Collected data
┄┄┄┄┄┄

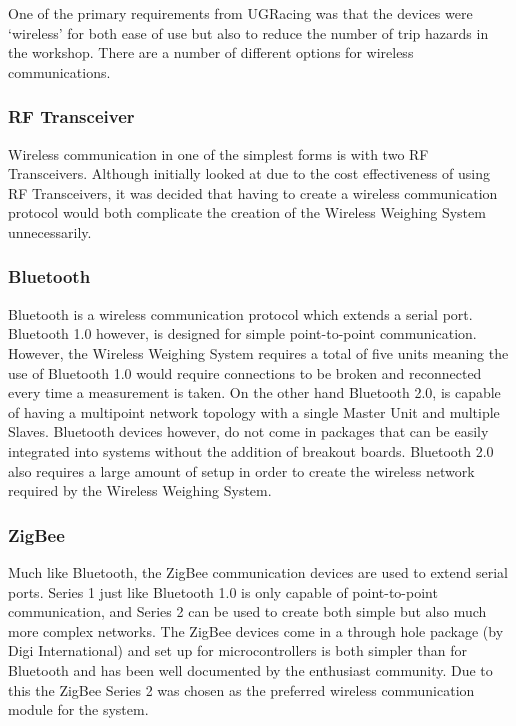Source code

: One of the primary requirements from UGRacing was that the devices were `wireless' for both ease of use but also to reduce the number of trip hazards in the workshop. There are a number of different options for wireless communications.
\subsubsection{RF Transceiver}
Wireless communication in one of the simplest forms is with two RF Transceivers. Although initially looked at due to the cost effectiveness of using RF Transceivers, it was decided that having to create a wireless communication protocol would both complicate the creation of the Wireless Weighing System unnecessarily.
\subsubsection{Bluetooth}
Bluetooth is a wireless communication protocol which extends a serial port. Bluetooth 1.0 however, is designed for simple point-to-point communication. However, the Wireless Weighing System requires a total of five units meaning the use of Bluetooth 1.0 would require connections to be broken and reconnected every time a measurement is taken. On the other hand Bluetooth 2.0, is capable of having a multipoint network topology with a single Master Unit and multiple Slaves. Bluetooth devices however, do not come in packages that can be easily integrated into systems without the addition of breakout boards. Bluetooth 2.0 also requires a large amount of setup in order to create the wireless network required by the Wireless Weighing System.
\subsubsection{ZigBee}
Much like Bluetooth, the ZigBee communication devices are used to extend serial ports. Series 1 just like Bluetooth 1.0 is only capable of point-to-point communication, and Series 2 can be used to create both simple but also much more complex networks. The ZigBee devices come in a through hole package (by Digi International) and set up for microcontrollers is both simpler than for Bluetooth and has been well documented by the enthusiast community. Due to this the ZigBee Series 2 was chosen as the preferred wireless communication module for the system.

┄┄┄┄┄┄

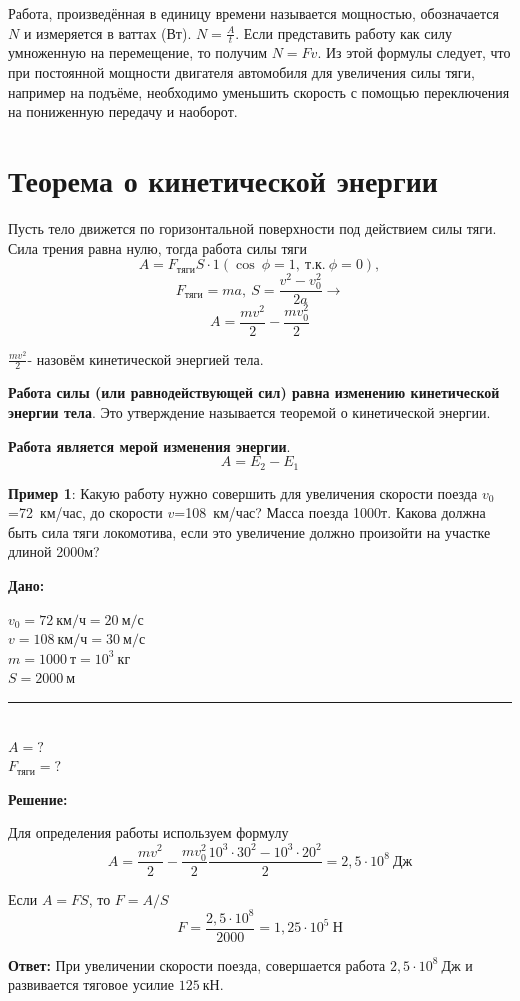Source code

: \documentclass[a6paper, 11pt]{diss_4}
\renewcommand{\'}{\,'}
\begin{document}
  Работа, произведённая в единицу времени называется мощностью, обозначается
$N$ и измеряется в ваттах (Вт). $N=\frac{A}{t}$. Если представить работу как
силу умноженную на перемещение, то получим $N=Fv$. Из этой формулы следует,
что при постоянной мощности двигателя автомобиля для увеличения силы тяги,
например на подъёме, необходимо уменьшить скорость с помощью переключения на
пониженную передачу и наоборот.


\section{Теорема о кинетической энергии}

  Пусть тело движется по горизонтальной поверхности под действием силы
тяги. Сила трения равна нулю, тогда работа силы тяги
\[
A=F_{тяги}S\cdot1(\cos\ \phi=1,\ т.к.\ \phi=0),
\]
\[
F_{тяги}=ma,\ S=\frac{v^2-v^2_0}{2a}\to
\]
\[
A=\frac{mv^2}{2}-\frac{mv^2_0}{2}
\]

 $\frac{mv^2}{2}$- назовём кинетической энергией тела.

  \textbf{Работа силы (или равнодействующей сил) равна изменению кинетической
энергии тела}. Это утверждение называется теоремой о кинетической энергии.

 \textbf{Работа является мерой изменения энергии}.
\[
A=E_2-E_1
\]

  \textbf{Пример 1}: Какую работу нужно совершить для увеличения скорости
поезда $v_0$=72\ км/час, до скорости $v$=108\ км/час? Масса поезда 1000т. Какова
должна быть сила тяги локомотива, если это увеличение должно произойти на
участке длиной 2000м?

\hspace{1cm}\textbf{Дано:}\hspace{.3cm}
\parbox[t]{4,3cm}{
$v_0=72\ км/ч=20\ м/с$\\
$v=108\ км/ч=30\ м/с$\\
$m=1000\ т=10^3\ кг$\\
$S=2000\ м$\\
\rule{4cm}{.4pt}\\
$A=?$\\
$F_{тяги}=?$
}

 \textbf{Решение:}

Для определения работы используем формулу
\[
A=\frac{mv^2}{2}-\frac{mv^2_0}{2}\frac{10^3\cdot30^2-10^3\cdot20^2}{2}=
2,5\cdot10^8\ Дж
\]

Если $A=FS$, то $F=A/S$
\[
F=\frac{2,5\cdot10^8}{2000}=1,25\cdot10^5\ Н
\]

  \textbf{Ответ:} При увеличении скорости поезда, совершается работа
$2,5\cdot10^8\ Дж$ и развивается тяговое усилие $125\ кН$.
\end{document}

┄┄┄┄┄┄

= YOUR GOAL =
Taking the records above as input, show every line in which the word "тяги" is present.

= EXERCISE SOLUTION =
что при постоянной мощности двигателя автомобиля для увеличения силы тяги,
тяги. Сила трения равна нулю, тогда работа силы тяги
A=F_{тяги}S\cdot1(\cos\ \phi=1,\ т.к.\ \phi=0),
F_{тяги}=ma,\ S=\frac{v^2-v^2_0}{2a}\to
должна быть сила тяги локомотива, если это увеличение должно произойти на
$F_{тяги}=?$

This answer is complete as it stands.